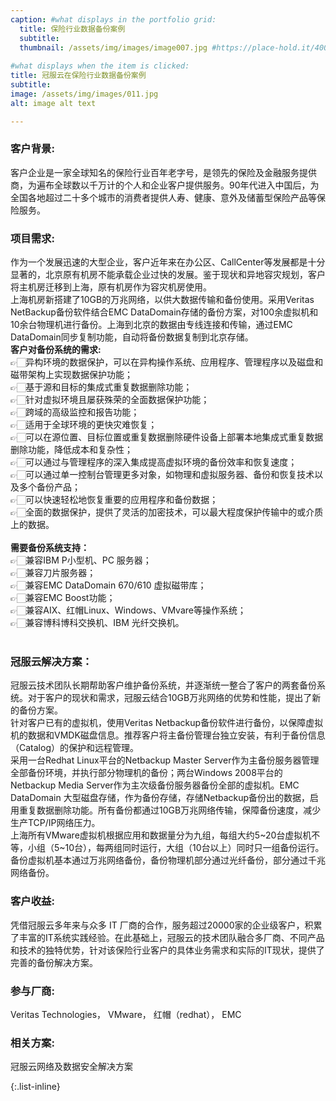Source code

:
 ```yaml
---
caption: #what displays in the portfolio grid:
  title: 保险行业数据备份案例
  subtitle: 
  thumbnail: /assets/img/images/image007.jpg #https://place-hold.it/400x300
  
#what displays when the item is clicked:
title: 冠服云在保险行业数据备份案例
subtitle: 
image: /assets/img/images/011.jpg
alt: image alt text

---
```

### **客户背景:**<br>
客户企业是一家全球知名的保险行业百年老字号，是领先的保险及金融服务提供商，为遍布全球数以千万计的个人和企业客户提供服务。90年代进入中国后，为全国各地超过二十多个城市的消费者提供人寿、健康、意外及储蓄型保险产品等保险服务。
<br>
### **项目需求:**<br>
作为一个发展迅速的大型企业，客户近年来在办公区、CallCenter等发展都是十分显著的，北京原有机房不能承载企业过快的发展。鉴于现状和异地容灾规划，客户将主机房迁移到上海，原有机房作为容灾机房使用。
<br>
上海机房新搭建了10GB的万兆网络，以供大数据传输和备份使用。采用Veritas NetBackup备份软件结合EMC DataDomain存储的备份方案，对100余虚拟机和10余台物理机进行备份。上海到北京的数据由专线连接和传输，通过EMC DataDomain同步复制功能，自动将备份数据复制到北京存储。
<br>
**客户对备份系统的需求:**<br>
👉🏻异构环境的数据保护，可以在异构操作系统、应用程序、管理程序以及磁盘和磁带架构上实现数据保护功能；<br>
👉🏻基于源和目标的集成式重复数据删除功能；<br>
👉🏻针对虚拟环境且屡获殊荣的全面数据保护功能；<br>
👉🏻跨域的高级监控和报告功能；<br>
👉🏻适用于全球环境的更快灾难恢复；<br>
👉🏻可以在源位置、目标位置或重复数据删除硬件设备上部署本地集成式重复数据删除功能，降低成本和复杂性；<br>
👉🏻可以通过与管理程序的深入集成提高虚拟环境的备份效率和恢复速度；<br>
👉🏻可以通过单一控制台管理更多对象，如物理和虚拟服务器、备份和恢复技术以及多个备份产品；<br>
👉🏻可以快速轻松地恢复重要的应用程序和备份数据；<br>
👉🏻全面的数据保护，提供了灵活的加密技术，可以最大程度保护传输中的或介质上的数据。<br>
<br>
**需要备份系统支持：**<br>
👉🏻兼容IBM P小型机、PC 服务器；<br>
👉🏻兼容刀片服务器；<br>
👉🏻兼容EMC DataDomain 670/610 虚拟磁带库；<br>
👉🏻兼容EMC Boost功能；<br>
👉🏻兼容AIX、红帽Linux、Windows、VMvare等操作系统；<br>
👉🏻兼容博科博科交换机、IBM 光纤交换机。<br>
<br>
### **冠服云解决方案：**<br>
冠服云技术团队长期帮助客户维护备份系统，并逐渐统一整合了客户的两套备份系统。对于客户的现状和需求，冠服云结合10GB万兆网络的优势和性能，提出了新的备份方案。
<br>
针对客户已有的虚拟机，使用Veritas Netbackup备份软件进行备份，以保障虚拟机的数据和VMDK磁盘信息。推荐客户将主备份管理台独立安装，有利于备份信息（Catalog）的保护和远程管理。
<br>
采用一台Redhat Linux平台的Netbackup Master Server作为主备份服务器管理全部备份环境，并执行部分物理机的备份；两台Windows 2008平台的Netbackup Media Server作为主次级备份服务器备份全部的虚拟机。EMC DataDomain 大型磁盘存储，作为备份存储，存储Netbackup备份出的数据，启用重复数据删除功能。所有备份都通过10GB万兆网络传输，保障备份速度，减少生产TCP/IP网络压力。
<br>
上海所有VMware虚拟机根据应用和数据量分为九组，每组大约5~20台虚拟机不等，小组（5~10台），每两组同时运行，大组（10台以上）同时只一组备份运行。
<br>
备份虚拟机基本通过万兆网络备份，备份物理机部分通过光纤备份，部分通过千兆网络备份。<br>
### **客户收益:**<br>
凭借冠服云多年来与众多 IT 厂商的合作，服务超过20000家的企业级客户，积累了丰富的IT系统实践经验。在此基础上，冠服云的技术团队融合多厂商、不同产品和技术的独特优势，针对该保险行业客户的具体业务需求和实际的IT现状，提供了完善的备份解决方案。<br>
### **参与厂商:**<br>
Veritas Technologies， VMware， 红帽（redhat）， EMC<br>
### **相关方案:**<br>
冠服云网络及数据安全解决方案


{:.list-inline} 
<!-- - Date: October 2021
- Client: Insurance
- Category: Veritas NetBackup -->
+---+
→ ASSIGNED TASK
Leave the pictures aside and give every entry above again word for word.

→ TASK RESULT
Source code

:
 ```yaml
---
caption: #what displays in the portfolio grid:
  title: 保险行业数据备份案例
  subtitle: 
  thumbnail: /assets/img/images/image007.jpg #https://place-hold.it/400x300
  
#what displays when the item is clicked:
title: 冠服云在保险行业数据备份案例
subtitle: 
image: /assets/img/images/011.jpg
alt: image alt text

---
```

### **客户背景:**<br>
客户企业是一家全球知名的保险行业百年老字号，是领先的保险及金融服务提供商，为遍布全球数以千万计的个人和企业客户提供服务。90年代进入中国后，为全国各地超过二十多个城市的消费者提供人寿、健康、意外及储蓄型保险产品等保险服务。
<br>
### **项目需求:**<br>
作为一个发展迅速的大型企业，客户近年来在办公区、CallCenter等发展都是十分显著的，北京原有机房不能承载企业过快的发展。鉴于现状和异地容灾规划，客户将主机房迁移到上海，原有机房作为容灾机房使用。
<br>
上海机房新搭建了10GB的万兆网络，以供大数据传输和备份使用。采用Veritas NetBackup备份软件结合EMC DataDomain存储的备份方案，对100余虚拟机和10余台物理机进行备份。上海到北京的数据由专线连接和传输，通过EMC DataDomain同步复制功能，自动将备份数据复制到北京存储。
<br>
**客户对备份系统的需求:**<br>
👉🏻异构环境的数据保护，可以在异构操作系统、应用程序、管理程序以及磁盘和磁带架构上实现数据保护功能；<br>
👉🏻基于源和目标的集成式重复数据删除功能；<br>
👉🏻针对虚拟环境且屡获殊荣的全面数据保护功能；<br>
👉🏻跨域的高级监控和报告功能；<br>
👉🏻适用于全球环境的更快灾难恢复；<br>
👉🏻可以在源位置、目标位置或重复数据删除硬件设备上部署本地集成式重复数据删除功能，降低成本和复杂性；<br>
👉🏻可以通过与管理程序的深入集成提高虚拟环境的备份效率和恢复速度；<br>
👉🏻可以通过单一控制台管理更多对象，如物理和虚拟服务器、备份和恢复技术以及多个备份产品；<br>
👉🏻可以快速轻松地恢复重要的应用程序和备份数据；<br>
👉🏻全面的数据保护，提供了灵活的加密技术，可以最大程度保护传输中的或介质上的数据。<br>
<br>
**需要备份系统支持：**<br>
👉🏻兼容IBM P小型机、PC 服务器；<br>
👉🏻兼容刀片服务器；<br>
👉🏻兼容EMC DataDomain 670/610 虚拟磁带库；<br>
👉🏻兼容EMC Boost功能；<br>
👉🏻兼容AIX、红帽Linux、Windows、VMvare等操作系统；<br>
👉🏻兼容博科博科交换机、IBM 光纤交换机。<br>
<br>
### **冠服云解决方案：**<br>
冠服云技术团队长期帮助客户维护备份系统，并逐渐统一整合了客户的两套备份系统。对于客户的现状和需求，冠服云结合10GB万兆网络的优势和性能，提出了新的备份方案。
<br>
针对客户已有的虚拟机，使用Veritas Netbackup备份软件进行备份，以保障虚拟机的数据和VMDK磁盘信息。推荐客户将主备份管理台独立安装，有利于备份信息（Catalog）的保护和远程管理。
<br>
采用一台Redhat Linux平台的Netbackup Master Server作为主备份服务器管理全部备份环境，并执行部分物理机的备份；两台Windows 2008平台的Netbackup Media Server作为主次级备份服务器备份全部的虚拟机。EMC DataDomain 大型磁盘存储，作为备份存储，存储Netbackup备份出的数据，启用重复数据删除功能。所有备份都通过10GB万兆网络传输，保障备份速度，减少生产TCP/IP网络压力。
<br>
上海所有VMware虚拟机根据应用和数据量分为九组，每组大约5~20台虚拟机不等，小组（5~10台），每两组同时运行，大组（10台以上）同时只一组备份运行。
<br>
备份虚拟机基本通过万兆网络备份，备份物理机部分通过光纤备份，部分通过千兆网络备份。<br>
### **客户收益:**<br>
凭借冠服云多年来与众多 IT 厂商的合作，服务超过20000家的企业级客户，积累了丰富的IT系统实践经验。在此基础上，冠服云的技术团队融合多厂商、不同产品和技术的独特优势，针对该保险行业客户的具体业务需求和实际的IT现状，提供了完善的备份解决方案。<br>
### **参与厂商:**<br>
Veritas Technologies， VMware， 红帽（redhat）， EMC<br>
### **相关方案:**<br>
冠服云网络及数据安全解决方案


{:.list-inline} 
<!-- - Date: October 2021
- Client: Insurance
- Category: Veritas NetBackup -->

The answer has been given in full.